▶ ACTIVITY:
All the lines below need retyping exactly, apart from the images.

▶ DATA FOR ANALYSIS:

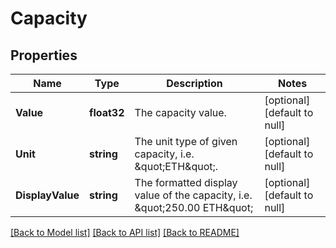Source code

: # Capacity

## Properties
Name | Type | Description | Notes
------------ | ------------- | ------------- | -------------
**Value** | **float32** | The capacity value. | [optional] [default to null]
**Unit** | **string** | The unit type of given capacity, i.e. \&quot;ETH\&quot;. | [optional] [default to null]
**DisplayValue** | **string** | The formatted display value of the capacity, i.e. \&quot;250.00 ETH\&quot; | [optional] [default to null]

[[Back to Model list]](../README.md#documentation-for-models) [[Back to API list]](../README.md#documentation-for-api-endpoints) [[Back to README]](../README.md)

▶ RESPONSE:
Source code

: # Capacity

## Properties
Name | Type | Description | Notes
------------ | ------------- | ------------- | -------------
**Value** | **float32** | The capacity value. | [optional] [default to null]
**Unit** | **string** | The unit type of given capacity, i.e. \&quot;ETH\&quot;. | [optional] [default to null]
**DisplayValue** | **string** | The formatted display value of the capacity, i.e. \&quot;250.00 ETH\&quot; | [optional] [default to null]

[[Back to Model list]](../README.md#documentation-for-models) [[Back to API list]](../README.md#documentation-for-api-endpoints) [[Back to README]](../README.md)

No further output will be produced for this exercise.